Pictures paired with source code

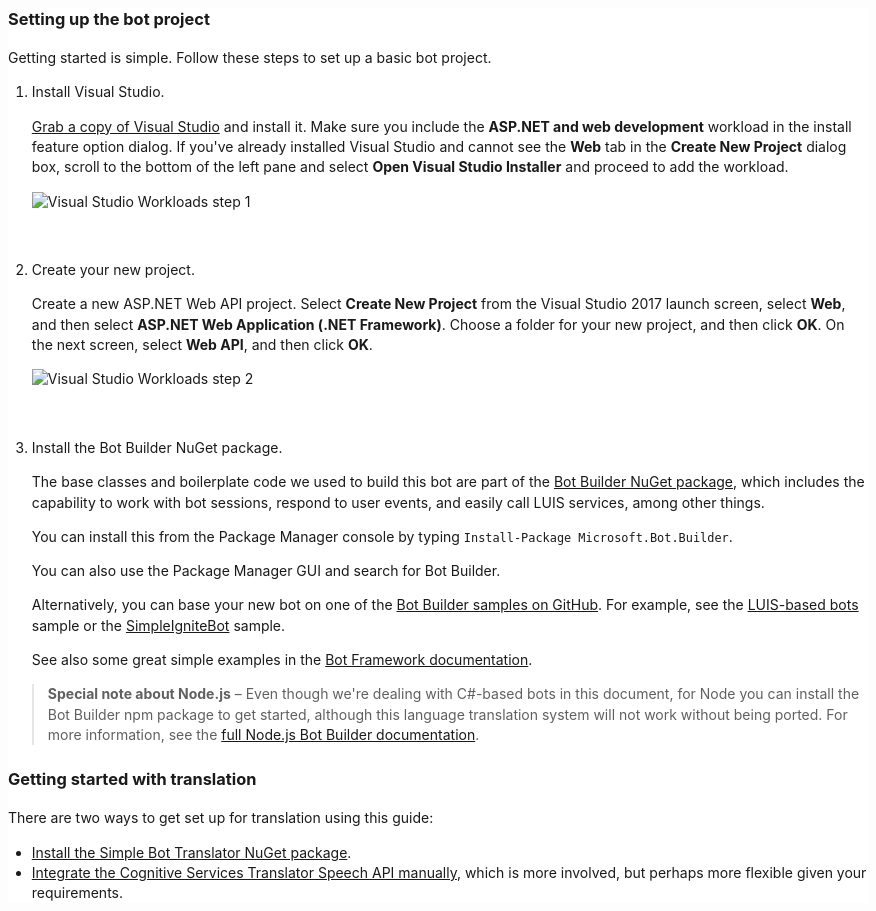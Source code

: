 ### Setting up the bot project

Getting started is simple. Follow these steps to set up a basic bot project. 

1. Install Visual Studio.

    [Grab a copy of Visual Studio](https://www.visualstudio.com/downloads/) and install it. Make sure you include the **ASP.NET and web development** workload in the install feature option dialog. If you've already installed Visual Studio and cannot see the **Web** tab in the **Create New Project** dialog box, scroll to the bottom of the left pane and select **Open Visual Studio Installer** and proceed to add the workload. 

    <img alt="Visual Studio Workloads step 1" src="{{ site.baseurl }}/images/2017-04-20-TechnologyOne/VisualStudioWorkloads.png" width="320"></img>

    <br/>

2. Create your new project.

    Create a new ASP.NET Web API project. Select **Create New Project** from the Visual Studio 2017 launch screen, select **Web**, and then select **ASP.NET Web Application (.NET Framework)**. Choose a folder for your new project, and then click **OK**. On the next screen, select **Web API**, and then click **OK**. 

    <img alt="Visual Studio Workloads step 2" src="{{ site.baseurl }}/images/2017-04-20-TechnologyOne/WebAPICreate.png" width="320"></img>

    <br/>

3. Install the Bot Builder NuGet package.

    The base classes and boilerplate code we used to build this bot are part of the [Bot Builder NuGet package](https://www.nuget.org/packages/Microsoft.Bot.Builder/), which includes the capability to work with bot sessions, respond to user events, and easily call LUIS services, among other things. 

    You can install this from the Package Manager console by typing `Install-Package Microsoft.Bot.Builder`.

    You can also use the Package Manager GUI and search for Bot Builder. 

    Alternatively, you can base your new bot on one of the [Bot Builder samples on GitHub](https://github.com/Microsoft/BotBuilder-Samples). For example, see the [LUIS-based bots](https://github.com/Microsoft/BotBuilder-Samples/tree/master/CSharp/intelligence-LUIS) sample or the [SimpleIgniteBot](https://github.com/MSFTAuDX/SimpleBot) sample. 

    See also some great simple examples in the [Bot Framework documentation](https://docs.microsoft.com/en-us/bot-framework/cognitive-services-bot-intelligence-overview). 

> **Special note about Node.js** –
>  Even though we're dealing with C#-based bots in this document, for Node you can install the Bot Builder npm package to get started,  although this language translation system will not work without being ported. For more information, see the [full Node.js Bot Builder documentation](https://docs.microsoft.com/en-us/bot-framework/nodejs/bot-builder-nodejs-quickstart).

### Getting started with translation

There are two ways to get set up for translation using this guide:
- [Install the Simple Bot Translator NuGet package](#method-1-use-the-simple-bot-translator-nuget-package).
- [Integrate the Cognitive Services Translator Speech API manually](#method-2-integrate-the-translation-service-manually), which is more involved, but perhaps more flexible given your requirements. 
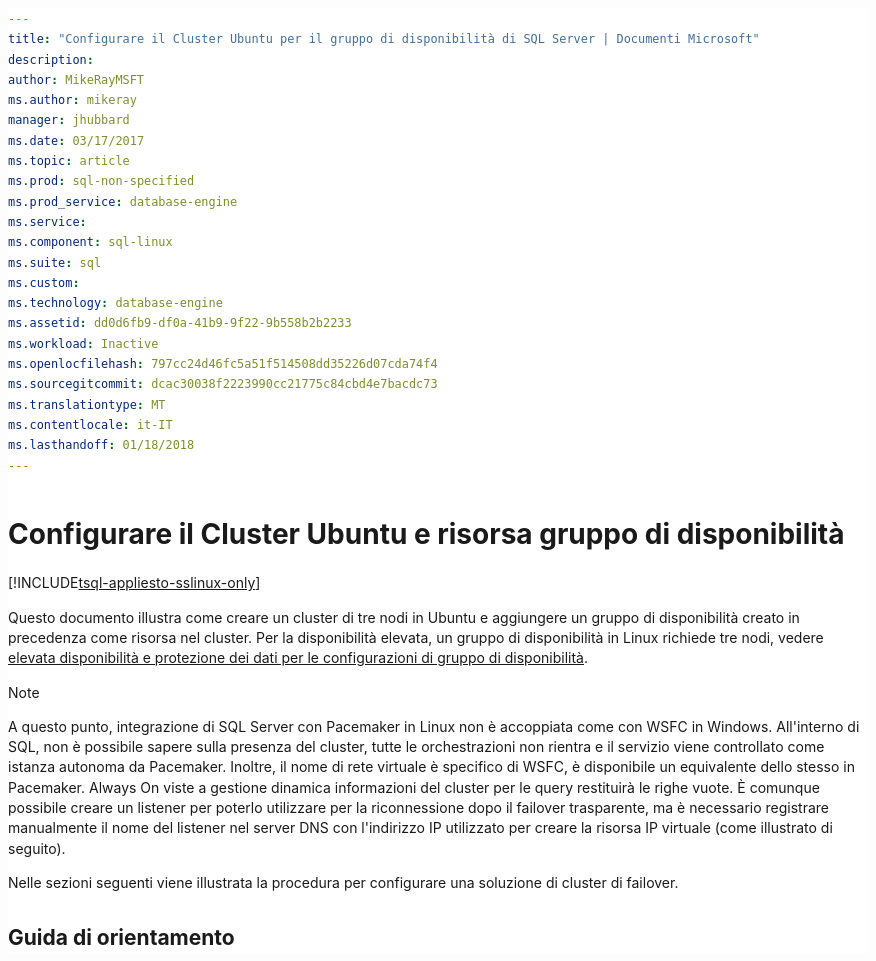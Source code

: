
 ```yaml
---
title: "Configurare il Cluster Ubuntu per il gruppo di disponibilità di SQL Server | Documenti Microsoft"
description: 
author: MikeRayMSFT
ms.author: mikeray
manager: jhubbard
ms.date: 03/17/2017
ms.topic: article
ms.prod: sql-non-specified
ms.prod_service: database-engine
ms.service: 
ms.component: sql-linux
ms.suite: sql
ms.custom: 
ms.technology: database-engine
ms.assetid: dd0d6fb9-df0a-41b9-9f22-9b558b2b2233
ms.workload: Inactive
ms.openlocfilehash: 797cc24d46fc5a51f514508dd35226d07cda74f4
ms.sourcegitcommit: dcac30038f2223990cc21775c84cbd4e7bacdc73
ms.translationtype: MT
ms.contentlocale: it-IT
ms.lasthandoff: 01/18/2018
---
```

# <a name="configure-ubuntu-cluster-and-availability-group-resource"></a>Configurare il Cluster Ubuntu e risorsa gruppo di disponibilità

[!INCLUDE[tsql-appliesto-sslinux-only](../includes/tsql-appliesto-sslinux-only.md)]

Questo documento illustra come creare un cluster di tre nodi in Ubuntu e aggiungere un gruppo di disponibilità creato in precedenza come risorsa nel cluster. Per la disponibilità elevata, un gruppo di disponibilità in Linux richiede tre nodi, vedere [elevata disponibilità e protezione dei dati per le configurazioni di gruppo di disponibilità](sql-server-linux-availability-group-ha.md).

> [!NOTE] 
> A questo punto, integrazione di SQL Server con Pacemaker in Linux non è accoppiata come con WSFC in Windows. All'interno di SQL, non è possibile sapere sulla presenza del cluster, tutte le orchestrazioni non rientra e il servizio viene controllato come istanza autonoma da Pacemaker. Inoltre, il nome di rete virtuale è specifico di WSFC, è disponibile un equivalente dello stesso in Pacemaker. Always On viste a gestione dinamica informazioni del cluster per le query restituirà le righe vuote. È comunque possibile creare un listener per poterlo utilizzare per la riconnessione dopo il failover trasparente, ma è necessario registrare manualmente il nome del listener nel server DNS con l'indirizzo IP utilizzato per creare la risorsa IP virtuale (come illustrato di seguito).

Nelle sezioni seguenti viene illustrata la procedura per configurare una soluzione di cluster di failover. 

## <a name="roadmap"></a>Guida di orientamento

- [PROBLEM DESCRIPTION] Your answer should be each line from the entries that includes the string "width".

- [YOUR RESPONSE]
    <img alt="Visual Studio Workloads step 1" src="{{ site.baseurl }}/images/2017-04-20-TechnologyOne/VisualStudioWorkloads.png" width="320"></img>
    <img alt="Visual Studio Workloads step 2" src="{{ site.baseurl }}/images/2017-04-20-TechnologyOne/WebAPICreate.png" width="320"></img>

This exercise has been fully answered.